E in questo contesto i rettori sollecitano all’unisono «fatti e non parole», ribadendo la necessità che «Università, imprese e governanti decidano di mettere l’alta formazione al centro della crescita economica del Paese». In altre parole, «se non smettiamo di ritenere la formazione e l’innovazione un costo ma un vero e proprio investimento, non colmeremo mai il gap con i Paesi esteri e i giovani laureati non avranno mai la percezione di essere valorizzati come meriterebbero, afferma Bugliesi.
«Lo Iuav - spiega il rettore Alberto Ferlenga - è un ateneo particolare che sforna professionisti dell’architettura, della moda e del design. Proprio per questo io sono felice se nostri laureati vanno all’estero. Non ci vedo una fuga di cervelli, quanto piuttosto una continuità storica di quanto accaduto dal ‘400 in avanti, ovvero con il made in Italy a dettar legge nelle città d’Europa e non solo. Sono 140 gli ex studenti dello Iuav che hanno posizioni accademiche molto alte nel mondo. E il nostro ruolo accademico credo sia riconosciuto anche dal fatto che noi riusciamo ad attrarre allievi da altri continenti». Un’analisi, quella di Ferlenga, che apre a un’altra considerazione: quella che gli studenti di oggi si sentano più cittadini del mondo che italiani o veneti. «Sono i ragazzi della generazione Erasmus - dice Rizzuto - e credo che la loro identità sia essenzialmente europea. Ciò non toglie che l’ipotesi di rientrare in Italia, nonostante le esperienze all’estero, sia predominante per molti di loro». E se i dati di Fondazione Migrantes raccontano che le regioni con maggiore emigrazione di giovani sono Lombardia e Veneto significa che «le famiglie dice Ferlenga - hanno un ruolo fondamentale. Possono permetterselo perché specie inizialmente i giovani all’estero hanno necessità di spesa».

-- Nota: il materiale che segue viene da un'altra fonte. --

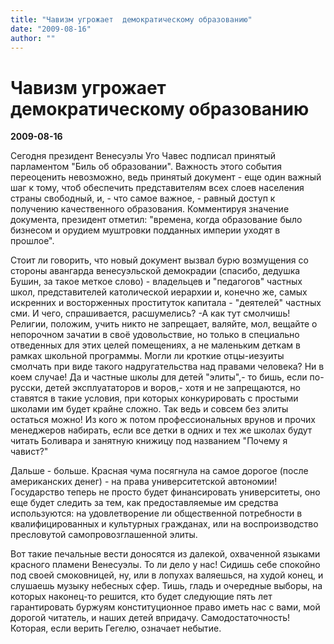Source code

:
 ```yaml
---
title: "Чавизм угрожает  демократическому образованию"
date: "2009-08-16"
author: ""
---
```


# Чавизм угрожает  демократическому образованию

**2009-08-16** 

Сегодня президент Венесуэлы Уго Чавес подписал принятый парламентом "Биль об образовании". Важность этого события переоценить невозможно, ведь принятый документ - еще один важный шаг к тому, чтоб обеспечить представителям всех слоев населения страны свободный, и, - что самое важное, - равный доступ к получению качественного образования. Комментируя значение документа, президент отметил: "времена, когда образование было бизнесом и орудием муштровки подданных империи уходят в прошлое".

Стоит ли говорить, что новый документ вызвал бурю возмущения со стороны авангарда венесуэльской демокрадии (спасибо, дедушка Бушин, за такое меткое слово) - владельцев и "педагогов" частных школ, представителей католической иерархии и, конечно же, самых искренних и восторженных проституток капитала - "деятелей" частных сми. И чего, спрашивается, расшумелись? -А как тут смолчишь! Религии, положим, учить никто не запрещает, валяйте, мол, вещайте о непорочном зачатии в своё удовольствие, но только в специально отведенных для этих целей помещениях, а не маленьким деткам в рамках школьной программы. Могли ли кроткие отцы-иезуиты смолчать при виде такого надругательства над правами человека? Ни в коем случае! Да и частные школы для детей "элиты",- то бишь, если по-русски, детей эксплуататоров и воров,- хотя и не запрещаются, но ставятся в такие условия, при которых конкурировать с простыми школами им будет крайне сложно. Так ведь и совсем без элиты остаться можно! Из кого ж потом профессиональных врунов и прочих менеджеров набирать, если все детки в одних и тех же школах будут читать Боливара и занятную книжицу под названием "Почему я чавист?"

Дальше - больше. Красная чума посягнула на самое дорогое (после американских денег) - на права университетской автономии! Государство теперь не просто будет финансировать университеты, оно еще будет следить за тем, как предоставляемые им средства используются: на удовлетворение ли общественной потребности в квалифицированных и культурных гражданах, или на воспроизводство пресловутой самопровозглашенной элиты.

Вот такие печальные вести доносятся из далекой, охваченной языками красного пламени Венесуэлы. То ли дело у нас! Сидишь себе спокойно под своей смоковницей, ну, или в лопухах валяешься, на худой конец, и слушаешь музыку небесных сфер. Тишь, гладь и очередные выборы, на которых наконец-то решится, кто будет следующие пять лет гарантировать буржуям конституционное право иметь нас с вами, мой дорогой читатель, и наших детей впридачу. Самодостаточность! Которая, если верить Гегелю, означает небытие.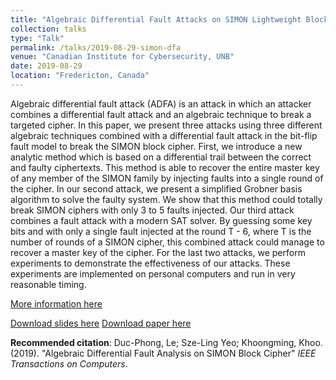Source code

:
```yaml
---
title: "Algebraic Differential Fault Attacks on SIMON Lightweight Block Ciphers"
collection: talks
type: "Talk"
permalink: /talks/2019-08-29-simon-dfa
venue: "Canadian Institute for Cybersecurity, UNB"
date: 2019-08-29
location: "Fredericton, Canada"
---
```


Algebraic differential fault attack (ADFA) is an attack in which an attacker combines a differential fault attack and an algebraic technique to break a targeted cipher. In this paper, we present three attacks using three different algebraic techniques combined with a differential fault attack in the bit-flip fault model to break the SIMON block cipher. First, we introduce a new analytic method which is based on a differential trail between the correct and faulty ciphertexts. This method is able to recover the entire master key of any member of the SIMON family by injecting faults into a single round of the cipher. In our second attack, we present a simplified Grobner basis algorithm to solve the faulty system. We show that this method could totally break SIMON ciphers with only 3 to 5 faults injected. Our third attack combines a fault attack with a modern SAT solver. By guessing some key bits and with only a single fault injected at the round T - 6, where T is the number of rounds of a SIMON cipher, this combined attack could manage to recover a master key of the cipher. For the last two attacks, we perform experiments to demonstrate the effectiveness of our attacks. These experiments are implemented on personal computers and run in very reasonable timing.

[More information here](https://ieeexplore.ieee.org/abstract/document/8751983/)

[Download slides here](http://dple.github.io/files/simon-dfa.pdf)
[Download paper here](hhttps://eprint.iacr.org/2021/436.pdf)

**Recommended citation**: Duc-Phong, Le; Sze-Ling Yeo; Khoongming, Khoo. (2019). "Algebraic Differential Fault Analysis on SIMON Block Cipher" <i>IEEE Transactions on Computers</i>.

Il rovescio della medaglia, a questo punto, diventa la capacità attrattiva, magari con l’intento di attrarre anche gli studenti stranieri. «Per questo spiega Gubitta - la ricetta ci sarebbe: creare università autenticamente internazionali in sinergia con imprese che sono in grado di attrarre con mestieri sufficientemente complessi ed elaborati per far sì che anche un ragazzo svedese si possa fermare qui. La domanda è: ci sono queste aziende? In Veneto sono poche, ma in Lombardia ed Emilia Romagna ce ne sono parecchie. Ed è lì che si dovrà andare a parare. Oltre a questo - conclude Gubitta - servirebbero anche cose mirate, come i dottorati industriali e un potenziamento degli Its (Istituti tecnici superiori, ndr) al fine di garantire una maggiore integrazione tra mondo del sapere e mondo del lavoro. Infine, una cosa banale ma proprio per questo difficile da realizzare: garantire degli incentivi alle aziende per pagare di più i nostri laureati».